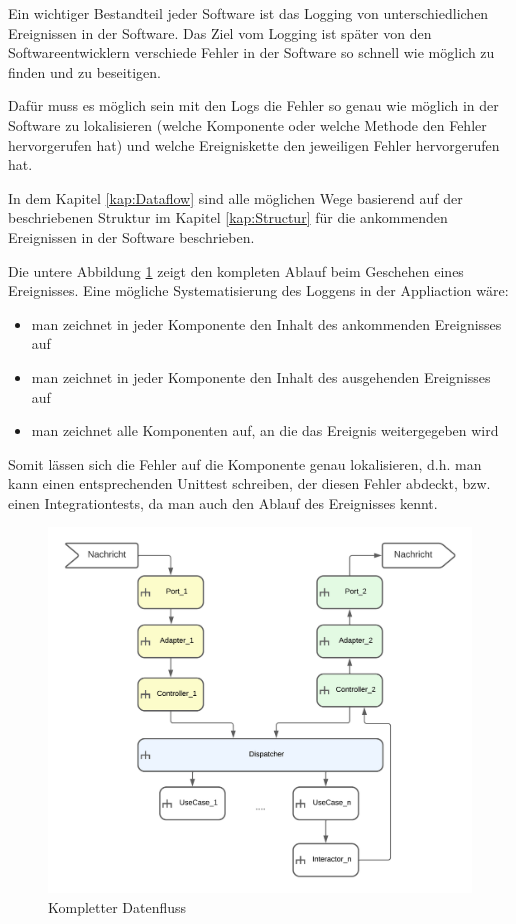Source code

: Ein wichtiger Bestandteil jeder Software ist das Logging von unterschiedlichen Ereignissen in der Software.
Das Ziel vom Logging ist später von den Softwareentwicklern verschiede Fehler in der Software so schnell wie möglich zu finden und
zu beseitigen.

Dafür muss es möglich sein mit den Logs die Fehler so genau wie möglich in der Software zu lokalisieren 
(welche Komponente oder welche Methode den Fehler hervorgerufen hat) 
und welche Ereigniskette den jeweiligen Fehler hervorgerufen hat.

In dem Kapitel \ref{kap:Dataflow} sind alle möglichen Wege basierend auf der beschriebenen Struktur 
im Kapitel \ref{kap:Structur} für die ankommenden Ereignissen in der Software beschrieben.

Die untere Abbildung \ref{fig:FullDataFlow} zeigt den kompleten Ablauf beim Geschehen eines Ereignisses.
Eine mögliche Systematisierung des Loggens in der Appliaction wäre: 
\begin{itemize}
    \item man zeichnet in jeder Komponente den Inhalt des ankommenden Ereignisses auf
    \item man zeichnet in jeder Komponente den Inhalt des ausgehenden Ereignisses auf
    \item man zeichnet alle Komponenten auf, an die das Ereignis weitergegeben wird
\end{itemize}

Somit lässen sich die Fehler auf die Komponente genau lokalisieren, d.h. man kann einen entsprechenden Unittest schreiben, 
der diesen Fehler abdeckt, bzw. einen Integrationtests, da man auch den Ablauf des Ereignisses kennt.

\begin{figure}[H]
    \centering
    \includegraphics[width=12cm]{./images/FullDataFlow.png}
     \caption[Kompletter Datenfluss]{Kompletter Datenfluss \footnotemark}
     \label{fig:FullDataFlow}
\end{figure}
==
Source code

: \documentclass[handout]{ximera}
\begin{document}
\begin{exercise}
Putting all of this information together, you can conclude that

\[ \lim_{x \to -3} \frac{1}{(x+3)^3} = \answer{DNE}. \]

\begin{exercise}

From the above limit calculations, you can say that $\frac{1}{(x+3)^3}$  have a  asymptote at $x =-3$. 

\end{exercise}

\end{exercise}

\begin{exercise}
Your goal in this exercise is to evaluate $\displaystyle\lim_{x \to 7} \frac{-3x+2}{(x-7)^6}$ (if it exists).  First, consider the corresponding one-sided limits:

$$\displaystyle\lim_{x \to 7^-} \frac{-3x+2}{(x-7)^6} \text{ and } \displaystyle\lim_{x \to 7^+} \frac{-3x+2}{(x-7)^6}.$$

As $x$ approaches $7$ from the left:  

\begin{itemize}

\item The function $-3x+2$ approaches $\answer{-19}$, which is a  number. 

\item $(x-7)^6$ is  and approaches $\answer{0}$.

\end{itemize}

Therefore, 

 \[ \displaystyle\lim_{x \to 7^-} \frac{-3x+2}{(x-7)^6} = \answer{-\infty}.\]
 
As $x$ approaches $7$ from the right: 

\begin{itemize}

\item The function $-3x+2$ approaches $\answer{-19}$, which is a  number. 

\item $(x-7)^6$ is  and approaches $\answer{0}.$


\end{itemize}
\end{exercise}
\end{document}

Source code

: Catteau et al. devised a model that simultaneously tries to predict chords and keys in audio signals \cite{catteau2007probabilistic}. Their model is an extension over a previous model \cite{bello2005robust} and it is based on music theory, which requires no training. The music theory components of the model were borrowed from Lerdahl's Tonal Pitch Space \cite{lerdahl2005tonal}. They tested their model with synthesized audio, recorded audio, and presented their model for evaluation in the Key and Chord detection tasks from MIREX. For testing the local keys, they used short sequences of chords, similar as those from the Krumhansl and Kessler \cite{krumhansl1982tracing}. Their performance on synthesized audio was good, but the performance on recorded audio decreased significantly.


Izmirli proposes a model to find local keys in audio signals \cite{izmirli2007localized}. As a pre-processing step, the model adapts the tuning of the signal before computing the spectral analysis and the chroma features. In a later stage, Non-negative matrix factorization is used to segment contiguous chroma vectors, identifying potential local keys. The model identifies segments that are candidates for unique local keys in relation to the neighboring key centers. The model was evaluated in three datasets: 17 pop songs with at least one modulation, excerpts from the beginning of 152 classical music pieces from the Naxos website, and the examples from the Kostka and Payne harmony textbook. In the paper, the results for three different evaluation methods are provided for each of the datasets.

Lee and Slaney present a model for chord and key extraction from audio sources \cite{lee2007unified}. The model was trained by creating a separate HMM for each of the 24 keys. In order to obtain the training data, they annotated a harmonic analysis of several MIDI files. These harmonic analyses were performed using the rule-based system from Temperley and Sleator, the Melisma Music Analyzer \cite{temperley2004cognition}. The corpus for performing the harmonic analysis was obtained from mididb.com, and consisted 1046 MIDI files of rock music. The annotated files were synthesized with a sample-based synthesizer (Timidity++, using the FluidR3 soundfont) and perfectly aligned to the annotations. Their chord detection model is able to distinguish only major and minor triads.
---
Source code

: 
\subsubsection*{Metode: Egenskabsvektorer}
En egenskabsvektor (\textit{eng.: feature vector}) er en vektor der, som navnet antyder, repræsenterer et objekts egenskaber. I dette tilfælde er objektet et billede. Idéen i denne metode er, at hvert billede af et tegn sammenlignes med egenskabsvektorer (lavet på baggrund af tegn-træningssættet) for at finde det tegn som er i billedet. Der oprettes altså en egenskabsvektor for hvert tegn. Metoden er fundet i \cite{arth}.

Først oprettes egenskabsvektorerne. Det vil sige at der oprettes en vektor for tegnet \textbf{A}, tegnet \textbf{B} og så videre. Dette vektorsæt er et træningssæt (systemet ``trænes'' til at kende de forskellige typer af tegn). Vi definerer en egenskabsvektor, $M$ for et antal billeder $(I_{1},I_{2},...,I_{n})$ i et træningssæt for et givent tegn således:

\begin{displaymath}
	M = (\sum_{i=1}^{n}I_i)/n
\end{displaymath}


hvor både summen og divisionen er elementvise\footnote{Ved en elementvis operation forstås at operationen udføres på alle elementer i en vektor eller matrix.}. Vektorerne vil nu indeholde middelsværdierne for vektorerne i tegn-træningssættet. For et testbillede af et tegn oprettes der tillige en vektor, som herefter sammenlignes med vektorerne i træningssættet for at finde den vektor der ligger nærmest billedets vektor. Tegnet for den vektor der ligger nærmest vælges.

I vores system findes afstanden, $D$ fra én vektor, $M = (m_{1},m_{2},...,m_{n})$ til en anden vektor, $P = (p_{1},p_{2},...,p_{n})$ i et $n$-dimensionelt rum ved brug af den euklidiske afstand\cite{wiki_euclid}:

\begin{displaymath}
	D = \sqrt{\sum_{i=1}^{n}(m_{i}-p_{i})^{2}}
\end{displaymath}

Task objective: In the lines above, locate the string "jeder". Copy every line where it occurs.

Exercise solution:
: Ein wichtiger Bestandteil jeder Software ist das Logging von unterschiedlichen Ereignissen in der Software.
    \item man zeichnet in jeder Komponente den Inhalt des ankommenden Ereignisses auf
    \item man zeichnet in jeder Komponente den Inhalt des ausgehenden Ereignisses auf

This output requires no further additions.